This week we speak to Megan Randall, who is artist in residence at VARC in Higreeen, Northumberland until June 2019.  Megan, whose practice is rooted in ceramics, has been experimenting with clay from Highgreen, learning to spin wool and exploring notions of mending as making alongside devising workshops for local residents and school children.

Hello, could you tell us a bit about your practice

I am a ceramic artist, who tends to use porcelain alongside other less traditional materials and found objects. Although I would consider myself a potter and throw things on a wheel on a regular basis, I tend to make large installations which are specific to place. I enjoy making artworks which are activated or altered by the public.

My partner told someone recently that I am an endurance maker, if I come up with an idea to make something I tend to make hundreds if not thousands of the same thing. I find multiples really meditative to make. They add a texture to my work which tends to be visually quiet, often using a minimal colour palette. Recently I have realised that the endurance aspect of making so many multiples becomes part of the work itself. The differences between similar objects, the mistakes and similarities form a language in the work. The installation of these objects become almost like building a dry-stone wall, shuffling pieces round until they ‘fit’.

In 2016 I completed my PhD which focused on ceramic installations made in Edgelands, or in between places.

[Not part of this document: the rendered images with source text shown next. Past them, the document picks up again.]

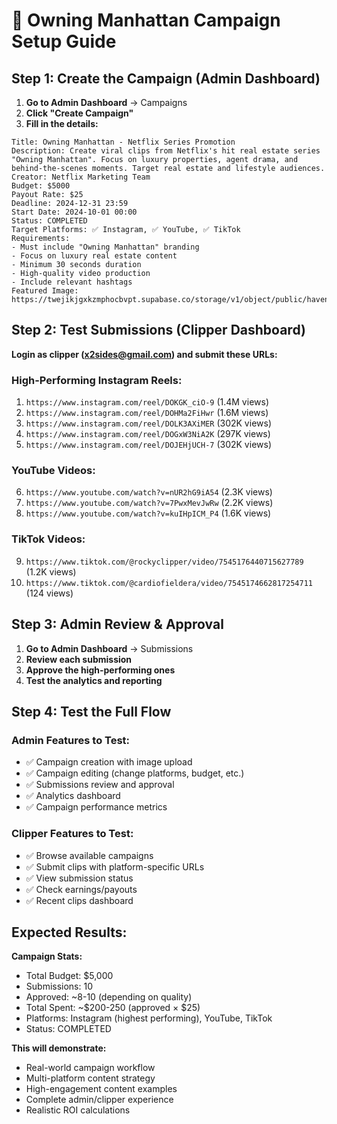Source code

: # 🏢 Owning Manhattan Campaign Setup Guide

## Step 1: Create the Campaign (Admin Dashboard)

1. **Go to Admin Dashboard** → Campaigns
2. **Click "Create Campaign"**
3. **Fill in the details:**

```
Title: Owning Manhattan - Netflix Series Promotion
Description: Create viral clips from Netflix's hit real estate series "Owning Manhattan". Focus on luxury properties, agent drama, and behind-the-scenes moments. Target real estate and lifestyle audiences.
Creator: Netflix Marketing Team
Budget: $5000
Payout Rate: $25
Deadline: 2024-12-31 23:59
Start Date: 2024-10-01 00:00
Status: COMPLETED
Target Platforms: ✅ Instagram, ✅ YouTube, ✅ TikTok
Requirements: 
- Must include "Owning Manhattan" branding
- Focus on luxury real estate content  
- Minimum 30 seconds duration
- High-quality video production
- Include relevant hashtags
Featured Image: https://twejikjgxkzmphocbvpt.supabase.co/storage/v1/object/public/havensvgs/owningmanhattan.avif
```

## Step 2: Test Submissions (Clipper Dashboard)

**Login as clipper (x2sides@gmail.com) and submit these URLs:**

### High-Performing Instagram Reels:
1. `https://www.instagram.com/reel/DOKGK_ciO-9` (1.4M views)
2. `https://www.instagram.com/reel/DOHMa2FiHwr` (1.6M views) 
3. `https://www.instagram.com/reel/DOLK3AXiMER` (302K views)
4. `https://www.instagram.com/reel/DOGxW3NiA2K` (297K views)
5. `https://www.instagram.com/reel/DOJEHjUCH-7` (302K views)

### YouTube Videos:
6. `https://www.youtube.com/watch?v=nUR2hG9iA54` (2.3K views)
7. `https://www.youtube.com/watch?v=7PwxMevJwRw` (2.2K views)
8. `https://www.youtube.com/watch?v=kuIHpICM_P4` (1.6K views)

### TikTok Videos:
9. `https://www.tiktok.com/@rockyclipper/video/7545176440715627789` (1.2K views)
10. `https://www.tiktok.com/@cardiofieldera/video/7545174662817254711` (124 views)

## Step 3: Admin Review & Approval

1. **Go to Admin Dashboard** → Submissions
2. **Review each submission**
3. **Approve the high-performing ones**
4. **Test the analytics and reporting**

## Step 4: Test the Full Flow

### Admin Features to Test:
- ✅ Campaign creation with image upload
- ✅ Campaign editing (change platforms, budget, etc.)
- ✅ Submissions review and approval
- ✅ Analytics dashboard
- ✅ Campaign performance metrics

### Clipper Features to Test:
- ✅ Browse available campaigns
- ✅ Submit clips with platform-specific URLs
- ✅ View submission status
- ✅ Check earnings/payouts
- ✅ Recent clips dashboard

## Expected Results:

**Campaign Stats:**
- Total Budget: $5,000
- Submissions: 10
- Approved: ~8-10 (depending on quality)
- Total Spent: ~$200-250 (approved × $25)
- Platforms: Instagram (highest performing), YouTube, TikTok
- Status: COMPLETED

**This will demonstrate:**
- Real-world campaign workflow
- Multi-platform content strategy  
- High-engagement content examples
- Complete admin/clipper experience
- Realistic ROI calculations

The practical work made for this research was mainly films and photographs rather than ceramic objects. During my research I was awarded a residency for the British Ceramic Biennial (Stoke-on-Trent) where I screen printed and stencilled 200 giant blue and white dinner plate designs throughout the city using slip (liquid clay). I found it incredibly freeing to make ceramic artworks which didn’t need to be fired but use clay or ceramic related techniques.

I am currently the artist in residence for VARC (visual artists in rural communities) and I am living and working in beautiful Northumberland for nine months. The residency is aimed at exploring an avenue of work with few outside pressures. Working with and getting to know a vibrant local community and place.


Assemble, porcelain urns with ceramic fragments, 2015

Utensils for living, 2018

What are you exploring at the moment?

I am the current artist in residence for VARC and I am using this opportunity to move away from working exclusively with clay and use materials local to the area and work with local makers. I have joined a weaving and spinning group and have started spinning my own wool.  I am particularly interested to explore the cracks and fissures of place and objects and actively repair them – and consider these ‘repairs’ as artwork as in the artform ‘kintsugi’. I am excited to be making with wood, leather, silk, silver as well as using local wood ash and local clay to make objects, letting ‘mends’ dictate material rather than the other way around.  I see clay as a material of the rural landscape, connected to the land and so ideal for building connections with place and community. Clay is the thing we stand on whilst staring at the vast sky. Making for the community is one of many of the ideas I have had, possibly making a willow pattern for Tarset, and then inviting local people to come and eat together.

I’ve been recently been screen printing with honey, local clay, and dust, then gilding the honey with gold leaf, I’m excited to screen print walls and floors of buildings in this way to layout a narrative, or to make a place or a room an instruction manual for mending.

Instructions for Mending, work in progress screen printed honey, gilded with gold leaf

Have you found there’s anything in particular that has influenced you over the years? What inspires you?

I’ve always loved place and making work for specific places or trying to evoke place in my work. Here in Northumberland I have dug up clay, processed it, and started using the beautiful iron rich ochre coloured slip as a medium to screen print with, connecting the earth beneath my feet with the art I’m making.

People’s reaction to ceramic objects always interests me, clay in its raw form is so malleable and mouldable, it carries the marks of its creation, finger prints and nail marks. Ceramic objects are ubiquitous to ideas of domesticity, and as such are easy to understand and relate to. Despite this people either get nervous of precariously placed ceramic objects which look fragile and liable to get broken, or they want to break objects. I try to make works to initiate reactions, whether that’s making cups of tea in handmade cups or asking people to destroy work. This voyeuristic approach to individuals’ reactions to work intrigues me

Where do you work? Could you show us a picture of your working environment?

I currently work at the studio at High Green, a beautiful stone building, behind a barn overlooking a lawn and woodland. The studio has running hot water which is a complete luxury compared to my studio in Gateshead which is a shed at the end of my Mam’s garden. Here I have the space to flit between making different things at the same time as having the kiln on. I can’t do this at home and have the burns to prove it. Outside it’s less than a mile walk until you are on the Pennine way on the crest of a hill, with Elsdon and Otterburn to one side and Tarset to the other. I have sheep, cows, and red squirrels for neighbours, it’s a pretty perfect place to work.


Megan in the studio at Highgreen, November 2018

What’s on your bookshelf/what are you listening to or reading at the moment?

I listen to lots of podcasts and audiobooks, currently The Tattooist of Auschwitz by Heather Morris, which is brilliant and heart breaking. I also listen to Opening Arguments podcast, which is a legal based podcast which deals with political issues in America and explores the legal ramifications of news stories. I’m reading Landmarks by Robert Macfarlane, which I’ve never read before and is beautifully poetic. The lure of the local by Lucy Lippard and Evocative Objects edited by Sherry Turkle, both books I read bits of during my PhD and both ones I want to read more of.

Could you give us between ten and twenty words that define your practice? 

Clay, repetitive, endurance-making, place, installation, gold, cobalt, multiple, shatter, quiet, white, unravel, activate

Chain, clay chain installed Northumberland, 2016

Where can people see your work?

I have Bloom (10,000 flowers) at The Biscuit Factory at the moment, you can see work and research at meganrandall.com, and come and visit the end of residency exhibition at VARC on 1st and 2nd June 2019 (for further info see www.varc.org.uk ).

Our last featured artist, Cat Auburn, asked “What’s the most important tool in your kit? “. Could you answer Cat’s question please and think of a new one for our next artist?

Psychological tool: Resilience

Practical tool: Hands

My question: If not this then what? If you weren’t an artist what would you be?